The term "austerity" has an awful lot of people confused, so I thought I'd do a quick post on the subject explaining it from an economic point of view. The first point to get out of the way is that the kind austerity being discussed by and large is _fiscal_ austerity, relating directly to policy decisions by the government on spending and taxation. It's not the only thing we can deem as "austerity", but it's generally what people have meant in discussing it over the last 6-7 years. What follows simplifies the details a little, but makes a pretty good rough guide.
First we need to come up with the concept of aggregate demand (Written as the letter Z). We specify
Z = C + I + G
That is total demand in the economy is equal to demand for private consumption (C), plus investment demand (I), plus government demand (G). We then add total output (or GDP, written as Y) to the mix. Because total demand equals total output we can move on to getting an equation that crops up a lot in economics (the goods market equation in IS-LM):
Y = C + I + G
Finally, we add in taxes, we place taxes next to consumption to denote that they act to reduce consumption:
Y = (C-T) + I + G
Now that we have our equation, we need to start to talk about fiscal policy by looking at the two variables in this equation that are within the gift of the government: government demand (G) and taxes (T). Any government policy that acts to raise Y in this equation, tax cut or spending rise, is fiscal expansion, anything that acts to reduce Y is a fiscal contraction (aka what we can call austerity).

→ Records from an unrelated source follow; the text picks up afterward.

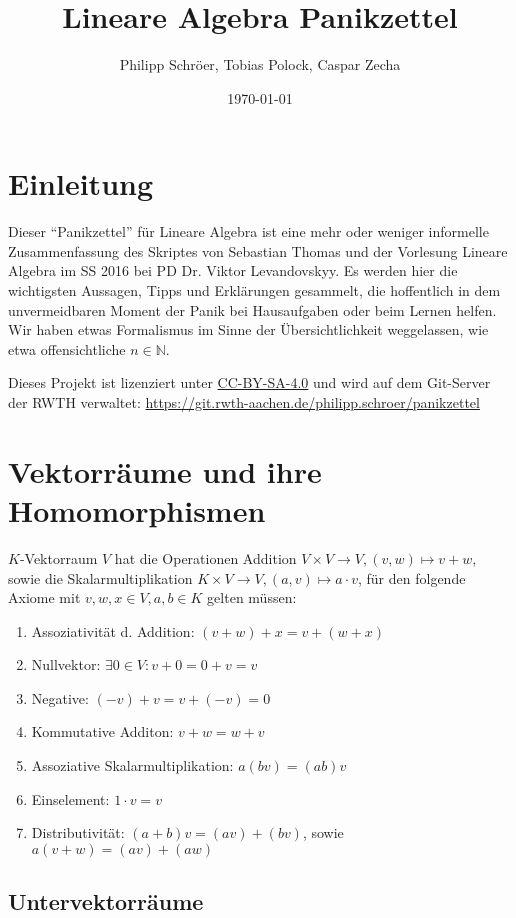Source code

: \documentclass[11pt]{scrartcl}
\title{\textbf{Lineare Algebra Panikzettel}}
\author{Philipp Schröer, Tobias Polock, Caspar Zecha}
\date{\today}
\begin{document}
\maketitle

\section{Einleitung}

Dieser ``Panikzettel'' für Lineare Algebra ist eine mehr oder weniger informelle Zusammenfassung des Skriptes von Sebastian Thomas und der Vorlesung Lineare Algebra im SS 2016 bei PD Dr. Viktor Levandovskyy. Es werden hier die wichtigsten Aussagen, Tipps und Erklärungen gesammelt, die hoffentlich in dem unvermeidbaren Moment der Panik bei Hausaufgaben oder beim Lernen helfen. Wir haben etwas Formalismus im Sinne der Übersichtlichkeit weggelassen, wie etwa offensichtliche $n \in \mathbb{N}$.

Dieses Projekt ist lizenziert unter \href{https://creativecommons.org/licenses/by-sa/4.0/}{CC-BY-SA-4.0} und wird auf dem Git-Server der RWTH verwaltet: \url{https://git.rwth-aachen.de/philipp.schroer/panikzettel}

\section{Vektorräume und ihre Homomorphismen}

$K$-Vektorraum $V$ hat die Operationen Addition  $V \times V \to V, (v,w) \mapsto v+w$, sowie die Skalarmultiplikation $K \times V \to V, (a,v) \mapsto a \cdot v  $, für den folgende Axiome mit $v, w, x \in V, a,b \in K$ gelten müssen:

\begin{enumerate}
\item Assoziativität d. Addition: $(v+w)+x = v+(w+x)$
\item Nullvektor: $\exists 0 \in V: v+0=0+v=v$
\item Negative: $(-v)+v=v+(-v)=0$
\item Kommutative Additon: $v+w=w+v$
\item Assoziative Skalarmultiplikation: $a(bv)=(ab)v$
\item Einselement: $1\cdot v=v$
\item Distributivität: $(a+b)v=(av)+(bv)$, sowie $a(v+w)=(av)+(aw)$
\end{enumerate}

\subsection{Untervektorräume}
\end{document}
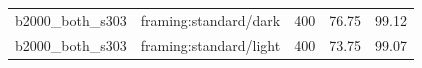 \begin{longtable}{l>{\raggedright\arraybackslash}p{.42\linewidth}rrr}
b2000\_\allowbreak{}both\_\allowbreak{}s303 & %
framing:standard/dark & %
400 & %
76.75 & %
99.12 \\ %

b2000\_\allowbreak{}both\_\allowbreak{}s303 & %
framing:standard/light & %
400 & %
73.75 & %
99.07 \\ %


\end{longtable}
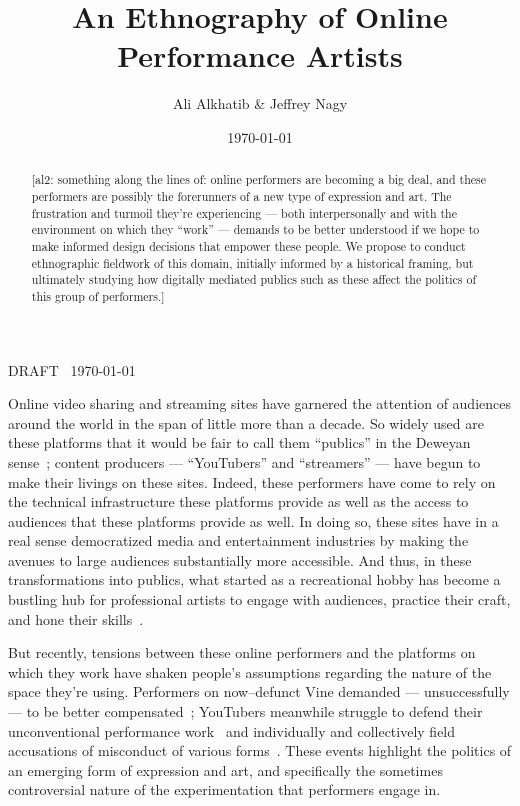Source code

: \documentclass[10pt]{article}
\title{An Ethnography of Online Performance Artists}
\author{Ali Alkhatib \& Jeffrey Nagy}
\date{\today}
\makeatletter
\def\maketitle{%
\par{\centering {\scshape \LARGE \textbf{\@title}}%
\par{\@author}
\par{DRAFT \DTMcurrenttime~\today}%
\par}}
\newcommand{\ali}[1]{{\color{Red}[al2: #1]}}
\newcommand{\topic}[1]{{\color{Blue}#1}}
\renewcommand{\topic}[1]{{#1}}
\makeatother
\begin{document}
  \maketitle
  \begin{abstract}
  \ali{something along the lines of: online performers are becoming a big deal, and
       these performers are possibly the forerunners of a new type of expression and art.
       The frustration and turmoil they're experiencing
       --- both interpersonally and with the environment on which they ``work'' ---
       demands to be better understood if we hope to make informed design decisions that empower these people.
       We propose to conduct ethnographic fieldwork of this domain,
       initially informed by a historical framing, but
       ultimately studying how digitally mediated publics such as these affect
       the politics of this group of performers.}
  \end{abstract}



\topic{Online video sharing %
and streaming sites %
have garnered the attention of audiences around the world
in the span of little more than a decade.} %
So widely used are these platforms
that it would be fair to call them ``publics'' in the Deweyan sense~\cite{dewey2012public,disalvo2009design};
content producers
--- ``YouTubers'' and ``streamers'' ---
have begun to make their livings on these sites.
Indeed, these performers have come to rely on
the technical infrastructure these platforms provide as well as
the access to audiences that these platforms provide as well.
In doing so, these sites have in a real sense democratized media and entertainment industries by
making the avenues to large audiences substantially more accessible.
And thus, in these transformations into publics, what started as
a recreational hobby
has become a bustling hub for professional artists to
engage with audiences,
practice their craft, and 
hone their skills~\cite{Hamilton:2014:STF:2611105.2557048,Zhang:2015:CIL:2736084.2736091}.

\topic{But recently, tensions between these online performers and the platforms on which they work have shaken people's
assumptions regarding the nature of the space they're using.}
Performers on now--defunct Vine demanded --- unsuccessfully --- to be better compensated~\cite{vineWantsMoney,vineInsiderMeeting};
YouTubers meanwhile struggle to defend their unconventional performance work~\cite{h3h3Lawsuit}
and individually and collectively field accusations of misconduct of various forms~\cite{youtubeDramaResponses}.
These events highlight the politics of an emerging form of expression and art,
and specifically the sometimes controversial nature of the experimentation that performers engage in.
\end{document}
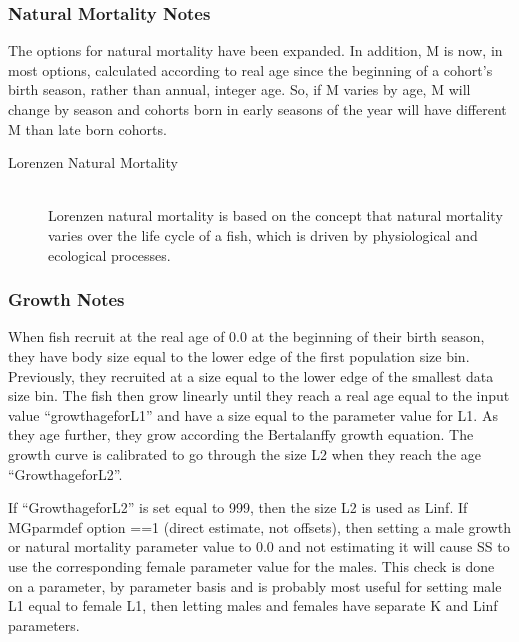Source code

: \subsubsection{Natural Mortality Notes}
The options for natural mortality have been expanded.  In addition, M is now, in most options, calculated according to real age since the beginning of a cohort’s birth season, rather than annual, integer age.  So, if M varies by age, M will change by season and cohorts born in early seasons of the year will have different M than late born cohorts.

\hypertarget{Lorenzen}{}
\begin{description}
	\item[Lorenzen Natural Mortality]\hfil\\
	Lorenzen natural mortality is based on the concept that natural mortality varies over the life cycle of a fish, which is driven by physiological and ecological processes.
\end{description}

\subsubsection{Growth Notes}
\hypertarget{A1}{}
When fish recruit at the real age of 0.0 at the beginning of their birth season, they have body size equal to the lower edge of the first population size bin.  Previously, they recruited at a size equal to the lower edge of the smallest data size bin.  The fish then grow linearly until they reach a real age equal to the input value “growth\textunderscore age\textunderscore for\textunderscore L1” and have a size equal to the parameter value for L1.  As they age further, they grow according the Bertalanffy growth equation.  The growth curve is calibrated to go through the size L2 when they reach the age “Growth\textunderscore age\textunderscore for\textunderscore L2”.

If “Growth\textunderscore age\textunderscore for\textunderscore L2” is set equal to 999, then the size L2 is used as Linf.  If MGparm\textunderscore def option ==1 (direct estimate, not offsets), then setting a male growth or natural mortality parameter value to 0.0 and not estimating it will cause SS to use the corresponding female parameter value for the males. This check is done on a parameter, by parameter basis and is probably most useful for setting male L1 equal to female L1, then letting males and females have separate K and Linf parameters.

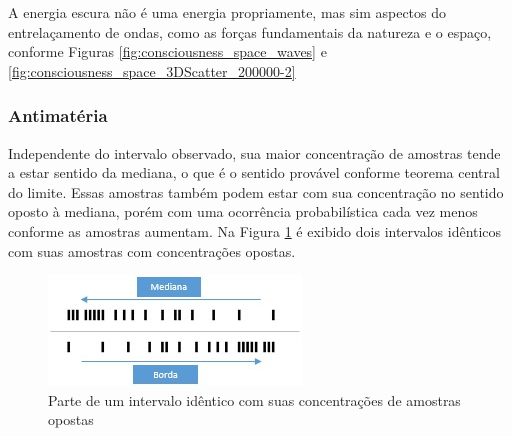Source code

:A energia escura não é uma energia propriamente, mas sim aspectos do entrelaçamento de ondas, como as forças fundamentais da natureza e o espaço, conforme Figuras \ref{fig:consciousness_space_waves} e \ref{fig:consciousness_space_3DScatter_200000-2}

\subsubsection{Antimatéria}
Independente do intervalo observado, sua maior concentração de amostras tende a estar sentido da mediana, o que é o sentido provável conforme teorema central do limite. Essas amostras também podem estar com sua concentração no sentido oposto à mediana, porém com uma ocorrência probabilística cada vez menos conforme as amostras aumentam. Na Figura \ref{fig:consciousness_concentration_of_opposite_samples} é exibido dois intervalos idênticos com suas amostras com concentrações opostas.
\begin{figure}[H]
\caption{Parte de um intervalo idêntico com suas concentrações de amostras opostas}
\label{fig:consciousness_concentration_of_opposite_samples}
\centering
\includegraphics[scale=1]{sections/images/consciousness_concentration_of_opposite_samples.jpg}
\end{figure}

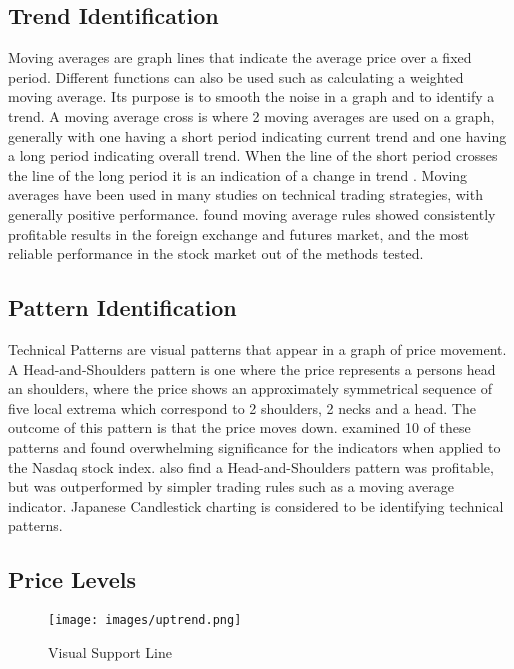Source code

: \documentclass{article}
\theoremstyle{definition}
\begin{document}
\subsection{Trend Identification}
Moving averages are graph lines that indicate the average price over a fixed period. Different functions can also be used such as calculating a weighted moving average. Its purpose is to smooth the noise in a graph and to identify a trend. A moving average cross is where 2 moving averages are used on a graph, generally with one having a short period indicating current trend and one having a long period indicating overall trend. When the line of the short period crosses the line of the long period it is an indication of a change in trend \citep{brock1992}. Moving averages have been used in many studies on technical trading strategies, with generally positive performance. \cite{taprofitability} found moving average rules showed consistently profitable results in the foreign exchange and futures market, and the most reliable performance in the stock market out of the methods tested.

\subsection{Pattern Identification}
Technical Patterns are visual patterns that appear in a graph of price movement. A Head-and-Shoulders pattern is one where the price represents a persons head an shoulders, where the price shows an approximately symmetrical sequence of five local extrema which correspond to 2 shoulders, 2 necks and a head. The outcome of this pattern is that the price moves down. \cite{foundations} examined 10 of these patterns and found overwhelming significance for the indicators when applied to the Nasdaq stock index. \cite{chang1999methodical} also find a Head-and-Shoulders pattern was profitable, but was outperformed by simpler trading rules such as a moving average indicator. Japanese Candlestick charting is considered to be identifying technical patterns.

\subsection{Price Levels}

\begin{figure}[H]
    \centering
    \texttt{[image: images/uptrend.png]}
    \caption{Visual Support Line}
\end{figure}
\end{document}
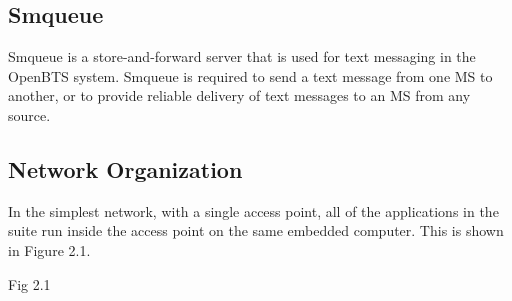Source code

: \subsection{Smqueue}
Smqueue is a store-and-forward server that is used for text messaging in the OpenBTS system. Smqueue is required to send a text message from one MS to another, or to provide reliable delivery of text messages to an MS from any source.

\subsection{Network Organization}
In the simplest network, with a single access point, all of the applications in the suite run inside the access point on the same embedded computer. This is shown in Figure 2.1.


Fig 2.1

That, in a nutshell is how economist/econoblogger community defines "austerity", although there is a couple of final complications. The first in that GDP (Y) is a moving target that is usually growing at a slow trend rate. In that sense we do need to look at how the two government controlled components (G and T) behave relative to overall growth of output, G growing more slowly than overall output can be considered austerity in this sense (indeed, in order to make this happen you would probably need to make cuts). The second which relates to the moving target nature of GDP is that determining with any precision whether a policy is expansionary or contractionary can be difficult as you can't be sure what GDP growth holds, we can for example guess that the coalition's raising of the tax threshold was expansionary as it was way beyond any regular inflation/wage related expansion but it would be hard to define what the precise figure for said expansion was.